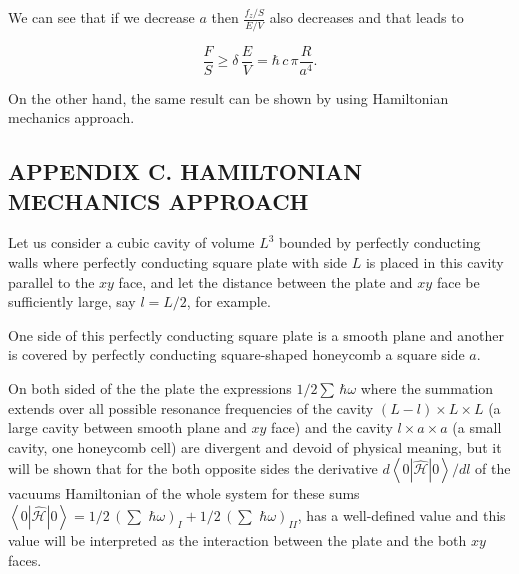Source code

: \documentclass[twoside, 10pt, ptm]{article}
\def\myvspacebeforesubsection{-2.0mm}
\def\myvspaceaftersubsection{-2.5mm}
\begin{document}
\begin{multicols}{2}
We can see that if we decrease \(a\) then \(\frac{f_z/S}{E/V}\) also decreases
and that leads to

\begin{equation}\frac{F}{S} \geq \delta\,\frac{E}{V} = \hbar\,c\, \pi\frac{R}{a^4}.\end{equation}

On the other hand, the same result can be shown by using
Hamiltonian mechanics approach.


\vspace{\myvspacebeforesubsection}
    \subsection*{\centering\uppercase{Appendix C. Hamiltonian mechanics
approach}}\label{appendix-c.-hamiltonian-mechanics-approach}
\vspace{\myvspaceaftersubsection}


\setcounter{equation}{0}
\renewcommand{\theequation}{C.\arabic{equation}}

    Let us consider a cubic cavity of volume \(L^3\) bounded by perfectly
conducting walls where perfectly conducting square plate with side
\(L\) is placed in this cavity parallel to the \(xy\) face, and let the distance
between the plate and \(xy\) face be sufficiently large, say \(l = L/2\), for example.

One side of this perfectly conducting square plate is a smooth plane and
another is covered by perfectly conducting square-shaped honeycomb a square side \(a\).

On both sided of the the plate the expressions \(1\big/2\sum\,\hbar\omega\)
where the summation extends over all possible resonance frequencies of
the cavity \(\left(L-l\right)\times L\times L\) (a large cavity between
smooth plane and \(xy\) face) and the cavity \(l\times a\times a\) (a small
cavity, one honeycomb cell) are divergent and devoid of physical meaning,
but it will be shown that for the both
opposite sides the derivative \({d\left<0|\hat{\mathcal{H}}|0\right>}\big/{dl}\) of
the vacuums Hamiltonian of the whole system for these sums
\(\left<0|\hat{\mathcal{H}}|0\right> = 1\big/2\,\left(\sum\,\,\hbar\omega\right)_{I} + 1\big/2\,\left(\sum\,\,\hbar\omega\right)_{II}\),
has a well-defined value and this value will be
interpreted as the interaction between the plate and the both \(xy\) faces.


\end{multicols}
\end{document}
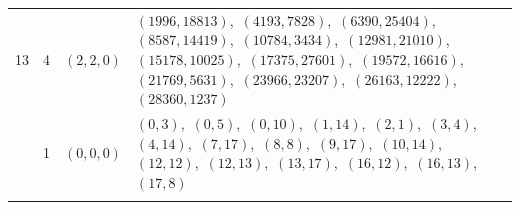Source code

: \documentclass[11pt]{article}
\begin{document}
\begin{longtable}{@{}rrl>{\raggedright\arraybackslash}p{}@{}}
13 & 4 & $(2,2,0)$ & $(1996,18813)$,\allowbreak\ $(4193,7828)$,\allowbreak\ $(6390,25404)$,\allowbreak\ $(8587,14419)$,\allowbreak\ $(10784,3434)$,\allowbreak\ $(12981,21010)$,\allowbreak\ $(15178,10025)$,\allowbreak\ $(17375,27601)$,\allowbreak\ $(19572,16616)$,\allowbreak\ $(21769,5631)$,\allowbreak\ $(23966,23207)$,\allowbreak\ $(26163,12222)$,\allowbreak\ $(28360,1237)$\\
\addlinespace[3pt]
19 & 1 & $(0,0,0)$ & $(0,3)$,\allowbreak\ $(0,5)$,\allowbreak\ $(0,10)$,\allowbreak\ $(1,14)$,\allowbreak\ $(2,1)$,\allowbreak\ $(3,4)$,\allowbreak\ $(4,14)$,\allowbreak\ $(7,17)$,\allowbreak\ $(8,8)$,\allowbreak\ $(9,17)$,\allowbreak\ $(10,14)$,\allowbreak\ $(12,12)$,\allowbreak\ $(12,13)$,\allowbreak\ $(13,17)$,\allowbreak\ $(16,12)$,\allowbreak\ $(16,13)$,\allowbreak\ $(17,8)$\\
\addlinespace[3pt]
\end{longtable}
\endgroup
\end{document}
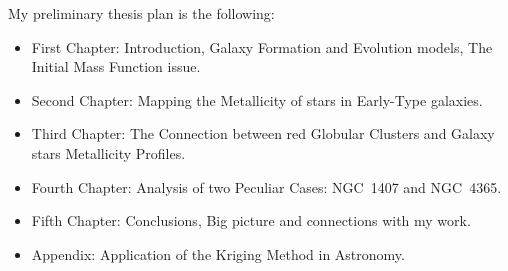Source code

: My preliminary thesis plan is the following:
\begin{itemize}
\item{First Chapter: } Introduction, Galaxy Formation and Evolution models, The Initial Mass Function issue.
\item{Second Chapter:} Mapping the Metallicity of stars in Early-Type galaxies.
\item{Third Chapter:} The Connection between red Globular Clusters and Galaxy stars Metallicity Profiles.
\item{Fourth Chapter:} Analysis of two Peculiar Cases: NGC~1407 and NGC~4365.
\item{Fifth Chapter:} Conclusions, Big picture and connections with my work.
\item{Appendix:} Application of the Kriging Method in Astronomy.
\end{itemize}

..............................

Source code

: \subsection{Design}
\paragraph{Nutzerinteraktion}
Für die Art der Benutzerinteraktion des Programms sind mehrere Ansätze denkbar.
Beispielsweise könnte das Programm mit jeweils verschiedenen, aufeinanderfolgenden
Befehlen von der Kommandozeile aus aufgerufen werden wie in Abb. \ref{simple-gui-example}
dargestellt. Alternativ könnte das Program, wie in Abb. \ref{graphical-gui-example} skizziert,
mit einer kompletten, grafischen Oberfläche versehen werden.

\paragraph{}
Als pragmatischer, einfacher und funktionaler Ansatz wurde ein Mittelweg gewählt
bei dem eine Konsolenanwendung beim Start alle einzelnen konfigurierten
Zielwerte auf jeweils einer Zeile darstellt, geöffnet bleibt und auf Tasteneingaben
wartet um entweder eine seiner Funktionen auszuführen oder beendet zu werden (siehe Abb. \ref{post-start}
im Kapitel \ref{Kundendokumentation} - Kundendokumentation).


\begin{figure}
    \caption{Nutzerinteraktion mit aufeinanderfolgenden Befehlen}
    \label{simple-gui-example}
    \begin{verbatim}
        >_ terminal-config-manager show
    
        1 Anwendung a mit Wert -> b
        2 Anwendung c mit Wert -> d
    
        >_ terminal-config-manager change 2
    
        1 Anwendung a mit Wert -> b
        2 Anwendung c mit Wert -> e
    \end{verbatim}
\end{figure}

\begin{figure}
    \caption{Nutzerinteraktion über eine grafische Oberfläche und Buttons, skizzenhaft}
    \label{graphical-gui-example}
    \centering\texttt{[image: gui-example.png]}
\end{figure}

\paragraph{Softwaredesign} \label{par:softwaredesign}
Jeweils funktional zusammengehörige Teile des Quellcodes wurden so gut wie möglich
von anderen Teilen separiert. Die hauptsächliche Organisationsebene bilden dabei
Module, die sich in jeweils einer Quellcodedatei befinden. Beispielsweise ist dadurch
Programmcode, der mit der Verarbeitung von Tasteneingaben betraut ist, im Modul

..............................

__Try it__:
Search the preceding listing for the word "Galaxy" and pull out every line that holds it.

__The completed task__:
\item{First Chapter: } Introduction, Galaxy Formation and Evolution models, The Initial Mass Function issue.
\item{Third Chapter:} The Connection between red Globular Clusters and Galaxy stars Metallicity Profiles.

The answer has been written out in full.